Major US banks have notified employees they could face termination if they engage in trading contracts linked to finance and politics prediction markets, according to various unnamed sources cited by news agencies.
Reuters reported that banks including Goldman Sachs, Morgan Stanley, JPMorgan Chase, and Bank of America are implementing these restrictions. Goldman Sachs has reportedly cautioned staff through an internal memo that participating in such trades might lead to conflicts of interest with the bank, its clients, and other stakeholders in the financial sector.
The memo allegedly indicated that repeat offenders could face disciplinary consequences, including termination and potential forfeiture of profits from the banned trades. However, details on how these forfeitures would be handled were not clarified. Most institutions have refrained from commenting on these reports, but a spokesperson for Bank of America confirmed that the bank has revised its employee conduct guidelines to include clearer definitions of prohibited activities.

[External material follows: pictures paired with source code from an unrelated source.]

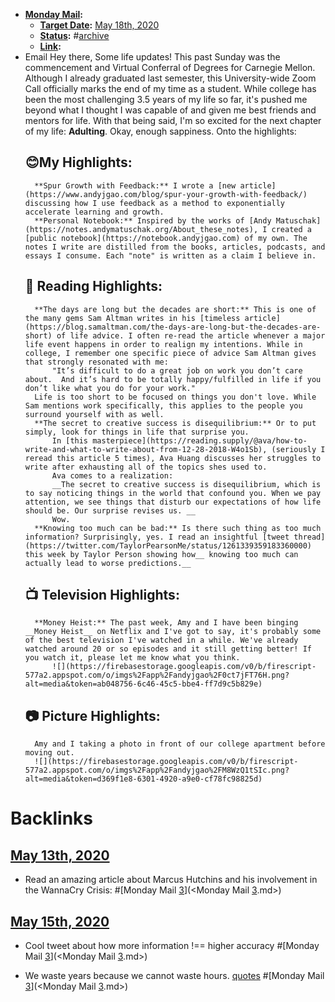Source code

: - **[Monday Mail](<Monday Mail.md>):** 
    - **[Target Date](<Target Date.md>):** [May 18th, 2020](<May 18th, 2020.md>)
    - **[Status](<Status.md>):** #[archive](<archive.md>)
    - **[Link](<Link.md>):** 
- Email
    Hey there,
    Some life updates! 
    This past Sunday was the commencement and Virtual Conferral of Degrees for Carnegie Mellon. Although I already graduated last semester, this University-wide Zoom Call officially marks the end of my time as a student. 
    While college has been the most challenging 3.5 years of my life so far, it's pushed me beyond what I thought I was capable of and given me best friends and mentors for life. 
    With that being said, I'm so excited for the next chapter of my life: **Adulting**.
    Okay, enough sappiness. Onto the highlights: 
    ## 😊My Highlights:
        **Spur Growth with Feedback:** I wrote a [new article](https://www.andyjgao.com/blog/spur-your-growth-with-feedback/) discussing how I use feedback as a method to exponentially accelerate learning and growth.
        **Personal Notebook:** Inspired by the works of [Andy Matuschak](https://notes.andymatuschak.org/About_these_notes), I created a [public notebook](https://notebook.andyjgao.com) of my own. The notes I write are distilled from the books, articles, podcasts, and essays I consume. Each "note" is written as a claim I believe in. 
    ## 📖 Reading Highlights:
        **The days are long but the decades are short:** This is one of the many gems Sam Altman writes in his [timeless article](https://blog.samaltman.com/the-days-are-long-but-the-decades-are-short) of life advice. I often re-read the article whenever a major life event happens in order to realign my intentions. While in college, I remember one specific piece of advice Sam Altman gives that strongly resonated with me:
            "It’s difficult to do a great job on work you don’t care about.  And it’s hard to be totally happy/fulfilled in life if you don’t like what you do for your work."
        Life is too short to be focused on things you don't love. While Sam mentions work specifically, this applies to the people you surround yourself with as well.
        **The secret to creative success is disequilibrium:** Or to put simply, look for things in life that surprise you. 
            In [this masterpiece](https://reading.supply/@ava/how-to-write-and-what-to-write-about-from-12-28-2018-W4o1Sb), (seriously I reread this article 5 times), Ava Huang discusses her struggles to write after exhausting all of the topics shes used to.
            Ava comes to a realization:
            __The secret to creative success is disequilibrium, which is to say noticing things in the world that confound you. When we pay attention, we see things that disturb our expectations of how life should be. Our surprise revises us. __
            Wow. 
        **Knowing too much can be bad:** Is there such thing as too much information? Surprisingly, yes. I read an insightful [tweet thread](https://twitter.com/TaylorPearsonMe/status/1261339359183360000) this week by Taylor Person showing how__ knowing too much can actually lead to worse predictions.__ 
    ## 📺 Television Highlights:
        **Money Heist:** The past week, Amy and I have been binging __Money Heist__ on Netflix and I've got to say, it's probably some of the best television I've watched in a while. We've already watched around 20 or so episodes and it still getting better! If you watch it, please let me know what you think. 
            ![](https://firebasestorage.googleapis.com/v0/b/firescript-577a2.appspot.com/o/imgs%2Fapp%2Fandyjgao%2F0ct7jFT76H.png?alt=media&token=ab048756-6c46-45c5-bbe4-ff7d9c5b829e)
    ## 📷 Picture Highlights:
        Amy and I taking a photo in front of our college apartment before moving out.
        ![](https://firebasestorage.googleapis.com/v0/b/firescript-577a2.appspot.com/o/imgs%2Fapp%2Fandyjgao%2FM8WzQ1tSIc.png?alt=media&token=d369f1e8-6301-4920-a9e0-cf78fc98825d)

# Backlinks
## [May 13th, 2020](<May 13th, 2020.md>)
- Read an amazing article about Marcus Hutchins and his involvement in the WannaCry Crisis: #[Monday Mail [3](<3.md>)](<Monday Mail [3](<3.md>).md>)

## [May 15th, 2020](<May 15th, 2020.md>)
- Cool tweet about how more information !== higher accuracy #[Monday Mail [3](<3.md>)](<Monday Mail [3](<3.md>).md>)

- We waste years because we cannot waste hours. [quotes](<quotes.md>) #[Monday Mail [3](<3.md>)](<Monday Mail [3](<3.md>).md>)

Similarly, Morgan Stanley has updated its conduct code to reflect new regulations on prediction market trading, though specifics were not disclosed. An insider from JPMorgan Chase stated that the bank prohibits employees from trading based on non-public information, extending this ban to prediction market platforms. Additionally, a source affiliated with Bank of America indicated that staff are instructed not to trade contracts tied to “company-specific, macroeconomic and financial services events.”

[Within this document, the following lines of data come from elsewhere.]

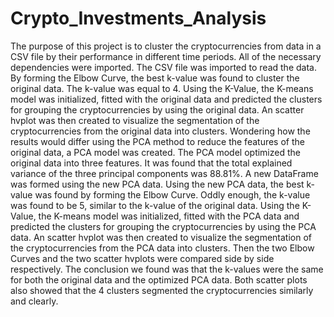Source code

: # Crypto_Investments_Analysis
The purpose of this project is to cluster the cryptocurrencies from data in a CSV file by their performance in different time periods. 
All of the necessary dependencies were imported.
The CSV file was imported to read the data.
By forming the Elbow Curve, the best k-value was found to cluster the original data. The k-value was equal to 4. 
Using the K-Value, the K-means model was initialized, fitted with the original data and predicted the clusters for grouping the cryptocurrencies by using the original data.
An scatter hvplot was then created to visualize the segmentation of the cryptocurrencies from the original data into clusters.
Wondering how the results would differ using the PCA method to reduce the features of the original data, a PCA model was created.
The PCA model optimized the original data into three features.
It was found that the total explained variance of the three principal components was 88.81%.
A new DataFrame was formed using the new PCA data.
Using the new PCA data, the best k-value was found by forming the Elbow Curve.
Oddly enough, the k-value was found to be 5, similar to the k-value of the original data.
Using the K-Value, the K-means model was initialized, fitted with the PCA data and predicted the clusters for grouping the cryptocurrencies by using the PCA data.
An scatter hvplot was then created to visualize the segmentation of the cryptocurrencies from the PCA data into clusters.
Then the two Elbow Curves and the two scatter hvplots were compared side by side respectively.
The conclusion we found was that the k-values were the same for both the original data and the optimized PCA data.
Both scatter plots also showed that the 4 clusters segmented the cryptocurrencies similarly and clearly.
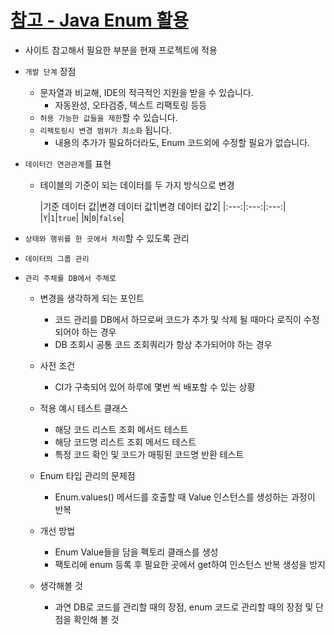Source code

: # [참고 - Java Enum 활용](https://woowabros.github.io/tools/2017/07/10/java-enum-uses.html)

- 사이트 참고해서 필요한 부분을 현재 프로젝트에 적용

- `개발 단계` 장점
	- 문자열과 비교해, IDE의 적극적인 지원을 받을 수 있습니다.
		- 자동완성, 오타검증, 텍스트 리팩토링 등등
	- `허용 가능한 값들을 제한`할 수 있습니다.
	- `리팩토링시 변경 범위가 최소화` 됩니다.
		- 내용의 추가가 필요하더라도, Enum 코드외에 수정할 필요가 없습니다.

- `데이터간 연관관계`를 표현
	- 테이블의 기준이 되는 데이터를 두 가지 방식으로 변경

	  |기준 데이터 값|변경 데이터 값1|변경 데이터 값2|
	          |:---:|:---:|:---:|
	  |`Y`|`1`|`true`|
	  |`N`|`0`|`false`|

- `상태와 행위를 한 곳에서 처리`할 수 있도록 관리
- `데이터의 그룹 관리`

- `관리 주체를 DB에서 주체로`
	- 변경을 생각하게 되는 포인트
		- 코드 관리를 DB에서 하므로써 코드가 추가 및 삭제 될 때마다 로직이 수정되어야 하는 경우
		- DB 조회시 공통 코드 조회쿼리가 항상 추가되어야 하는 경우
	- 사전 조건
		- CI가 구축되어 있어 하루에 몇번 씩 배포할 수 있는 상황
	- 적용 예시 테스트 클래스
		- 해당 코드 리스트 조회 메서드 테스트
		- 해당 코드명 리스트 조회 메서드 테스트
		- 특정 코드 확인 및 코드가 매핑된 코드명 반환 테스트
	- Enum 타입 관리의 문제점
		- Enum.values() 메서드를 호출할 때 Value 인스턴스를 생성하는 과정이 반복
	- 개선 방법
		- Enum Value들을 담을 펙토리 클래스를 생성
		- 팩토리에 enum 등록 후 필요한 곳에서 get하여 인스턴스 반복 생성을 방지

	- 생각해볼 것
		- 과연 DB로 코드를 관리할 때의 장점, enum 코드로 관리할 때의 장점 및 단점을 확인해 볼 것

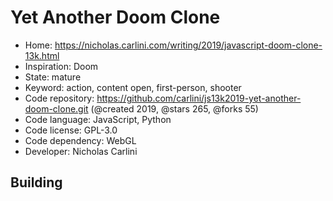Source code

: # Yet Another Doom Clone

- Home: https://nicholas.carlini.com/writing/2019/javascript-doom-clone-13k.html
- Inspiration: Doom
- State: mature
- Keyword: action, content open, first-person, shooter
- Code repository: https://github.com/carlini/js13k2019-yet-another-doom-clone.git (@created 2019, @stars 265, @forks 55)
- Code language: JavaScript, Python
- Code license: GPL-3.0
- Code dependency: WebGL
- Developer: Nicholas Carlini

## Building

Despite the banks' restrictions, there appears to be an increasing interest in prediction markets within Wall Street. Cboe has launched binary outcome contracts on its own prediction market platform, with other firms like Charles Schwab reportedly preparing to introduce similar offerings. Industry analysts have observed a shift toward prediction markets among traditional financial players, though many are awaiting clearer regulatory guidance amid ongoing disputes between the Commodity Futures Trading Commission and various states over jurisdiction related to prediction markets. States allege that platforms like Kalshi violate local gambling laws, complicating the regulatory environment.